In this article, we’ll discuss how security firms are stressing the importance of more stringent visitor management processes, and the two main areas that will help to create a safer and more secure visitor management operation.

The Pandemic Uncovered a Need For Better Visitor Management Processes

Physical security firms can demonstrate their unique qualifications at overseeing security processes, monitoring and responding to security events, screening visitors, guarding entrances, conducting extensive security checks, and more. Recent reports suggest that 75% of organizations stated that the pandemic prioritized the emphasis on physical security.

The events of 2020 demonstrated that, when a majority of the world was working remotely, and facilities were understaffed, security became a major concern. In a normal world, unexpected visitors could be admitted simply by “calling up” to authorize them. But when there is no one there to call up to, then how can security effectively manage unplanned visitation?

As a result, both the security firms and their clients needed to adapt to a new way of managing security and safety within their business. There are two things companies are doing to mitigate security and safety risk in visitor management processes.

1. Augment Visitor Management With Safety Processes

Despite state reopenings and relaxation of strict mask and health guidelines, a majority of organizations will keep to these guidelines as part of their risk management prevention measures.

When managing visitors like maintenance personnel, third-party food vendors, and employees that hold a badge, it’ll be critical that security guards know how to ensure high touch areas, social distancing, and other preventative health measures, as defined by the CDC or state regulations, are adhered to.

Security is often the first person any visitor will see when they arrive, so the ability for security to ensure visitors are entering a safe and sanitary place is important.

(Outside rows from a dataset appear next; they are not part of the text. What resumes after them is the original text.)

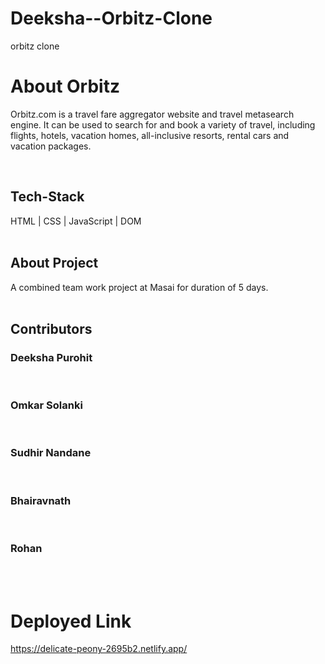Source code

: # Deeksha--Orbitz-Clone
orbitz clone

# About Orbitz
Orbitz.com is a travel fare aggregator website and travel metasearch engine. It  can be used to search for and book a variety of travel, including flights, hotels, vacation homes, all-inclusive resorts, rental cars and vacation packages.

<br>

<h2>Tech-Stack </h2>
HTML | CSS | JavaScript | DOM


<br>

<br>
<h2>About Project</h2>
 A combined team work project at Masai for duration of 5 days.
 <br>

<br>
<h2> Contributors</h2>
<h3>Deeksha Purohit</h3> <br>
<h3>Omkar Solanki</h3> <br>
<h3>Sudhir Nandane</h3> <br>
<h3>Bhairavnath</h3> <br>
<h3>Rohan</h3> <br>
<br>

# Deployed Link
https://delicate-peony-2695b2.netlify.app/


<br>
<img src="/images/h1.png" alt="">
<br>


<br>
<img src="/images/h2.png" alt="">
<br>
<br>
<img src="/images/h3.png" alt="">
<br>
<br>
<img src="/images/h4.png" alt="">
<br>
<br>
<img src="/images/h5.png" alt="">
<br>
<br>
<img src="/images/h6.png" alt="">
<br>
<br>
<img src="/images/h7.png" alt="">
<br>
<br>
<img src="/images/h1.png" alt="">
<br>
<br>
<img src="/images/h8.png" alt="">
<br>
<br>
<img src="/images/h9.png" alt="">
<br>
<br>
<img src="/images/h11.png" alt="">
<br>
<br>
<img src="/images/h12.png" alt="">
<br>
<br>
<img src="/images/h13.png" alt="">
<br>
<br>
<img src="/images/one.png" alt="">
<br>
<br>
<img src="/images/two.png" alt="">
<br>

It is equally important that security become enforcement of health and safety protocols equally as much as security protocols. Doing so will mitigate any risk of visitors violating any safety rules their clients have put in place.

2. Ensure Real-Time Information Through Visitor Management Software Solutions

In a recent study, 82% of corporate security professionals said that they have already implemented or plan to implement a visitor management solution for their operation. With many facilities focusing more on how to get information to their teams while remote, the ability to send over visitor manifests, delivery schedules, and visitor logbooks in real time to the security team on the frontline has become a key risk mitigation strategy.

Visitor management software solutions reduced any potential hazards of unplanned visitors being admitted without authorization and enable supervisors to see who is in the buildings at all times. This connection from the front lines to the command center provides a better view into identifying potential risks, ensuring that only authorize people are admitted, and helps to improve the communication between the security firm and their clients.

Risk Mitigation Beyond Visitor Management

These two steps security firms are taking to mitigate risk in visitor management are just one component of a larger risk management strategy for security. In a recent study, 88% of corporate security professionals plan to conduct regular risk assessments and audits during this year. This means assessing the entire security operation, looking for potential ways to identify, mitigate and prevent risk. In order to learn from the challenges of 2020, security will need to look for ways to improve how their people, processes and technology are designed to help reduce risk.